*** Opening DATA FOR REVIEW ***

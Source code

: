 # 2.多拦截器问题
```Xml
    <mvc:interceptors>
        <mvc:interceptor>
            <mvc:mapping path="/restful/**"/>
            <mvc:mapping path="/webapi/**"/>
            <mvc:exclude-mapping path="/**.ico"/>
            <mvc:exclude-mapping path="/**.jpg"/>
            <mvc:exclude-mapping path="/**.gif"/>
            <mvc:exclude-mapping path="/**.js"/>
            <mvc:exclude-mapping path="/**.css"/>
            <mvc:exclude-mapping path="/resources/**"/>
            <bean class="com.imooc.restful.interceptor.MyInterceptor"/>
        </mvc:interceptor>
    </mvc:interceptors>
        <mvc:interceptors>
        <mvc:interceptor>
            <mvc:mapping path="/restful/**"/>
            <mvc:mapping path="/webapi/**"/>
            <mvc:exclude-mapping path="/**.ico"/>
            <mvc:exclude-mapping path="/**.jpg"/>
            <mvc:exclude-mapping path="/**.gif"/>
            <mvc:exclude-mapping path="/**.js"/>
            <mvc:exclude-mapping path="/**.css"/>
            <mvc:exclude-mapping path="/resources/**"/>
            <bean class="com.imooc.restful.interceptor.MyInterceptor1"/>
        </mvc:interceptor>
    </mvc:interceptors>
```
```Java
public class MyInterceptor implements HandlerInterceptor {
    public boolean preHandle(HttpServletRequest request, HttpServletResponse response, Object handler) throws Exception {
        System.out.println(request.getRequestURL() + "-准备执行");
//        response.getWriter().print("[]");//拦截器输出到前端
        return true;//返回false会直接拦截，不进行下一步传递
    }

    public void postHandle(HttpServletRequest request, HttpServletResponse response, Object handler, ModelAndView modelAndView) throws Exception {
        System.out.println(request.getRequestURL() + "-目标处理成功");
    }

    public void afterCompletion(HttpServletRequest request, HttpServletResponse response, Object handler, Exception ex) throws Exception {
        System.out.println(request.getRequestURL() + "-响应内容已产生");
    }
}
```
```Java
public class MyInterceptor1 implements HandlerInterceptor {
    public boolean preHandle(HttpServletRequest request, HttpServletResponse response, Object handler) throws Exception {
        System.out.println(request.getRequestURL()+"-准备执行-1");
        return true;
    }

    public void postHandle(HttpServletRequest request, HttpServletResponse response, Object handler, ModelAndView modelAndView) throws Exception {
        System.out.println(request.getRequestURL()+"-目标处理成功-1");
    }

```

*** Closing DATA FOR REVIEW ***
*** Opening DATA FOR REVIEW ***

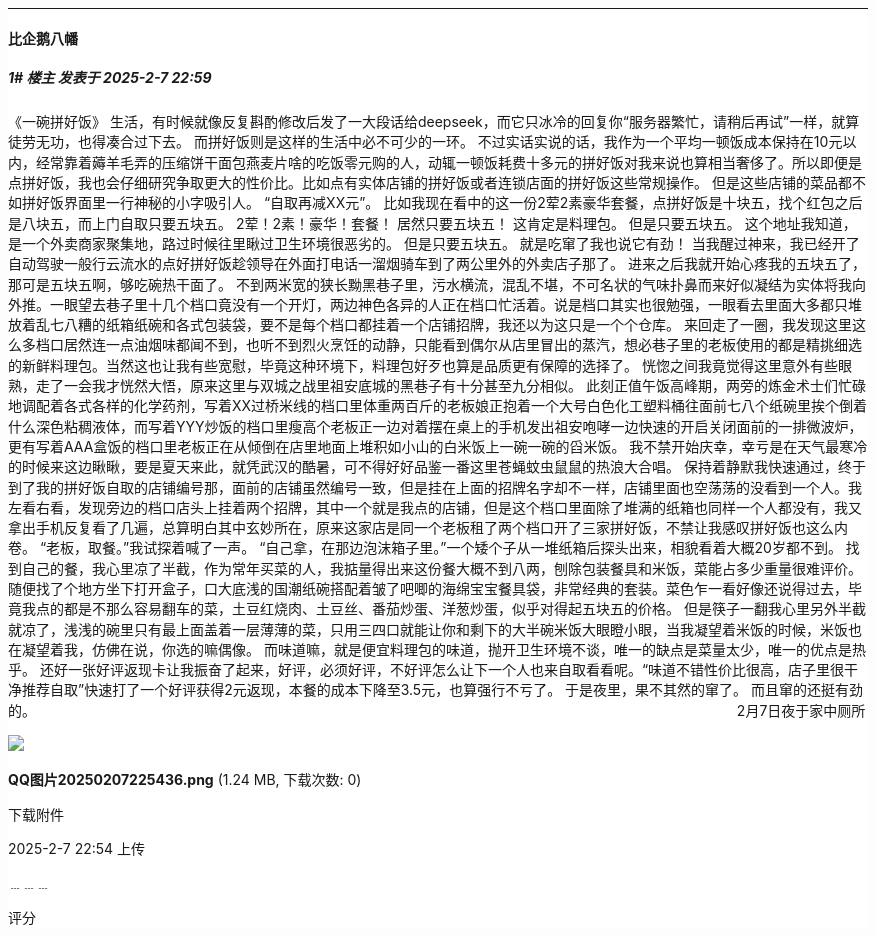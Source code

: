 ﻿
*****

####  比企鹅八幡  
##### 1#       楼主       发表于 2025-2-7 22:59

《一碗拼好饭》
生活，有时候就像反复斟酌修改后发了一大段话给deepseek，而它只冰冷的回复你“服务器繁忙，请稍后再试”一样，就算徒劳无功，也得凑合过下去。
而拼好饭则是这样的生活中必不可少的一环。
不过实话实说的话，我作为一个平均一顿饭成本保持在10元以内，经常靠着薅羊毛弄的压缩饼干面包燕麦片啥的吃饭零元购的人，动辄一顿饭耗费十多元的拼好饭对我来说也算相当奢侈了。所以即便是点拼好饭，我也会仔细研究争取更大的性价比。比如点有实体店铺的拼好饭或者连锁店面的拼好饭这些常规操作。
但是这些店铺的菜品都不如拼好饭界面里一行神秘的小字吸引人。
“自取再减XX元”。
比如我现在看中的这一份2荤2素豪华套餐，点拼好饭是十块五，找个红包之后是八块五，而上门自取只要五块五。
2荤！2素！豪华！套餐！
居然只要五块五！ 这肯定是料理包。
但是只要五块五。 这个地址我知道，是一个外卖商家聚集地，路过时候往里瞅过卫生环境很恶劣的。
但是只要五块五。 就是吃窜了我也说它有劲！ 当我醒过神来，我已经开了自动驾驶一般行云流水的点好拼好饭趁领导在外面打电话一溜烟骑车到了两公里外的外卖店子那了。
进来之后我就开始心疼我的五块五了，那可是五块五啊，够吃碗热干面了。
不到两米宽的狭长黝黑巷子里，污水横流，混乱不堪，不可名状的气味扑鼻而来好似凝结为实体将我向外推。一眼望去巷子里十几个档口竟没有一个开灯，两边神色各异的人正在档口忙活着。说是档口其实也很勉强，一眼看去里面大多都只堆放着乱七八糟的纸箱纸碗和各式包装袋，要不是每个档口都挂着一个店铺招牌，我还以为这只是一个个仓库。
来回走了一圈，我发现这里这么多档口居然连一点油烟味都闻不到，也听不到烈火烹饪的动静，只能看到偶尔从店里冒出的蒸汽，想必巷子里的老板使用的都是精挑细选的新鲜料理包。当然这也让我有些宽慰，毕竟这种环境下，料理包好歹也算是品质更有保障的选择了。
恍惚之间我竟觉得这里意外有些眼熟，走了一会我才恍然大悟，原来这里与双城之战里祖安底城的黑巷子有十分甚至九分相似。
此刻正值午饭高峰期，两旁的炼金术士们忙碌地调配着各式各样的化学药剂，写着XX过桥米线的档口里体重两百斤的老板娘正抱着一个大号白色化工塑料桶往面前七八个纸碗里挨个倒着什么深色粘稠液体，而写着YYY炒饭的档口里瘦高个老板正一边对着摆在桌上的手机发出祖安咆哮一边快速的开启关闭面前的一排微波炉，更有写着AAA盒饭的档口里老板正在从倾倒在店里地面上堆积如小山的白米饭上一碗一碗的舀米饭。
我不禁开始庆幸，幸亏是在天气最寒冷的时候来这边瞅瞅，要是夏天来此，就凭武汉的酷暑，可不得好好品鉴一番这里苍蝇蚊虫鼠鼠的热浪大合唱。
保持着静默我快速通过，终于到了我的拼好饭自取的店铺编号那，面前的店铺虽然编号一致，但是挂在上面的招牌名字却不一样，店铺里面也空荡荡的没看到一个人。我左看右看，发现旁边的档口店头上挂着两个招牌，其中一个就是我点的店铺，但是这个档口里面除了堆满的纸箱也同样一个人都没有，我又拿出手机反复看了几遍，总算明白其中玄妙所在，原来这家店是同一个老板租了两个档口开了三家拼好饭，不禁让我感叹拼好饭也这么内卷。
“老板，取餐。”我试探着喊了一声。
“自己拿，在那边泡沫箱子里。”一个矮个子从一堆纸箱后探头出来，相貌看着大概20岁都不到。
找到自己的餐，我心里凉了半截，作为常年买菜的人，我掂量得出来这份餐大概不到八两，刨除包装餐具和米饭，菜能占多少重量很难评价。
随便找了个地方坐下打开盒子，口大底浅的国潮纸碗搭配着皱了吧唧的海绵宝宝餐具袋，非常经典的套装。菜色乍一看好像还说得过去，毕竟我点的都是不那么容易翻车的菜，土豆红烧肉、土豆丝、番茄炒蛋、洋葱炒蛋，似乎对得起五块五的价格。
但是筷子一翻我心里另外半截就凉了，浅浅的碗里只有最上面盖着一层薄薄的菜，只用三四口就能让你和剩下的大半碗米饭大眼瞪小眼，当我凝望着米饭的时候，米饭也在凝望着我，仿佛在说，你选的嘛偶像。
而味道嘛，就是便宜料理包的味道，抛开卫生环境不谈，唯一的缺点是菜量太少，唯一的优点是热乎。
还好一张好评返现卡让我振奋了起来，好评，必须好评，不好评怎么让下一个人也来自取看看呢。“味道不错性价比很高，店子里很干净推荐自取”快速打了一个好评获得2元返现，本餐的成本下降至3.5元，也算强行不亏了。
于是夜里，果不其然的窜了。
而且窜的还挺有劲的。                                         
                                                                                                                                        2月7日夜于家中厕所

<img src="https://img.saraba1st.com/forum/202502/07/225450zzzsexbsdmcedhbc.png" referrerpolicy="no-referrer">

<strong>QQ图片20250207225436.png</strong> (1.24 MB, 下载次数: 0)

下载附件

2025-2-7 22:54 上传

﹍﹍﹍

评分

*** Closing DATA FOR REVIEW ***
*** Opening DATA FOR REVIEW ***

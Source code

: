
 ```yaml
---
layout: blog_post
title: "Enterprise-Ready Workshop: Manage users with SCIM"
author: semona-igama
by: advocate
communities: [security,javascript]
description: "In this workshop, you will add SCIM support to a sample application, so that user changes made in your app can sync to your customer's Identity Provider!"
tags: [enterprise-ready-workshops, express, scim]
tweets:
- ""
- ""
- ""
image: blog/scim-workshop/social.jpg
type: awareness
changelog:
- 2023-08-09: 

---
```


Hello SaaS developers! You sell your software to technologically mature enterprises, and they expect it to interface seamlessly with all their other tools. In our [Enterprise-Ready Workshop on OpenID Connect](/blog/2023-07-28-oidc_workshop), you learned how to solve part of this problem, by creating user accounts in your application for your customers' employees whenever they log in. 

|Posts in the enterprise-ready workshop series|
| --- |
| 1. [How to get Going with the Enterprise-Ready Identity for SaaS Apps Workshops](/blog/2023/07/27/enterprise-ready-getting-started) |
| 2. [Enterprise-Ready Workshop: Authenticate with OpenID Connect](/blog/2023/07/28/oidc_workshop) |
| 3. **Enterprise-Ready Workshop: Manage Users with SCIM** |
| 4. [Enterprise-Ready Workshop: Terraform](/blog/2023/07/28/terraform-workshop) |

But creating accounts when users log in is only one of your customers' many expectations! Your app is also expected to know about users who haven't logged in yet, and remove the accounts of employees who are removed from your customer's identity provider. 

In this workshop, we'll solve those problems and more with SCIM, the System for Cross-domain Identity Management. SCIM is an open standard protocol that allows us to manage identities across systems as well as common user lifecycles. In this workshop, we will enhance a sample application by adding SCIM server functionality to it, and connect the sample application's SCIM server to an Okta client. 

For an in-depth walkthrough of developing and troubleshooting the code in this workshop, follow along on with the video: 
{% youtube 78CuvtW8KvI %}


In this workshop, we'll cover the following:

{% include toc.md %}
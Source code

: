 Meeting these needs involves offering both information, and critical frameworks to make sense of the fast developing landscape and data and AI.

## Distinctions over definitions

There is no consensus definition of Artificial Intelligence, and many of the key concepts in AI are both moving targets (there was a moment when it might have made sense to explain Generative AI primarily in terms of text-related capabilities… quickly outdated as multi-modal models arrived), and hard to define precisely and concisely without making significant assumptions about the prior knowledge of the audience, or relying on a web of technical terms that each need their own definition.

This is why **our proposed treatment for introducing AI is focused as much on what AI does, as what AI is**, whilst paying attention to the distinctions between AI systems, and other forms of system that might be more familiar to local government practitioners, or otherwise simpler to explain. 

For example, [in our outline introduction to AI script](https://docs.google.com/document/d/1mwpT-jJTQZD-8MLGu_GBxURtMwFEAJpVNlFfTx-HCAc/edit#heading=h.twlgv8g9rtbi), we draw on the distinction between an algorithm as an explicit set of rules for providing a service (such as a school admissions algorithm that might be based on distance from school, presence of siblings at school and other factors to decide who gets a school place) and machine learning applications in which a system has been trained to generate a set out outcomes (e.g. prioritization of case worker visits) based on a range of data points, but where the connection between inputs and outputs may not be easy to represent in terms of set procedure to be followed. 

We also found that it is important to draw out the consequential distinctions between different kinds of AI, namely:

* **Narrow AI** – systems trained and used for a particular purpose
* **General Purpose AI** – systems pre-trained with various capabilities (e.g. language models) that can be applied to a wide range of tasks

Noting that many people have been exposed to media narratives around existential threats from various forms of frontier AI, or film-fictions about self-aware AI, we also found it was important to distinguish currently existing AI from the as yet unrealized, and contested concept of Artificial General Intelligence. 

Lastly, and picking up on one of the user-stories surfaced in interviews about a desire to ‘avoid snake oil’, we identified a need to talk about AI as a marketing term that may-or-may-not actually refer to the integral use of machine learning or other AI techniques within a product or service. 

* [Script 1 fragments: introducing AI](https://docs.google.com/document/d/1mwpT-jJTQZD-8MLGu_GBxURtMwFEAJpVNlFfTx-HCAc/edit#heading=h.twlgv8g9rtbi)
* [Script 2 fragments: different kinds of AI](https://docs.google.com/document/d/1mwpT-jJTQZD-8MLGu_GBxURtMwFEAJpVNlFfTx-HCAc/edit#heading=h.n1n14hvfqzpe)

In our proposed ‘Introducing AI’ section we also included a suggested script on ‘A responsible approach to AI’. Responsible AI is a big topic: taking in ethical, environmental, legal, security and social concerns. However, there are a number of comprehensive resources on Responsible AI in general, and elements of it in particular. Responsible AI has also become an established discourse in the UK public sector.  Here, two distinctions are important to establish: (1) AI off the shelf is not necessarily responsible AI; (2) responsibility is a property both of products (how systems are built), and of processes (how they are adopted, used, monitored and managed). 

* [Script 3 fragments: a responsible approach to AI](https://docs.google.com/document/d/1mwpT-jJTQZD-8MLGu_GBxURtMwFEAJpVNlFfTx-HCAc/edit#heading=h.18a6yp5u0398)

*** Closing DATA FOR REVIEW ***

#### [WORK INSTRUCTIONS]
As the answer, set down only the lines from the data above between the one holding "a particular purpose" and the one holding "Lastly, and picking", inclusive, exactly as they read.

#### [ANSWER SPACE]
* **Narrow AI** – systems trained and used for a particular purpose
* **General Purpose AI** – systems pre-trained with various capabilities (e.g. language models) that can be applied to a wide range of tasks

Noting that many people have been exposed to media narratives around existential threats from various forms of frontier AI, or film-fictions about self-aware AI, we also found it was important to distinguish currently existing AI from the as yet unrealized, and contested concept of Artificial General Intelligence. 

Lastly, and picking up on one of the user-stories surfaced in interviews about a desire to ‘avoid snake oil’, we identified a need to talk about AI as a marketing term that may-or-may-not actually refer to the integral use of machine learning or other AI techniques within a product or service. 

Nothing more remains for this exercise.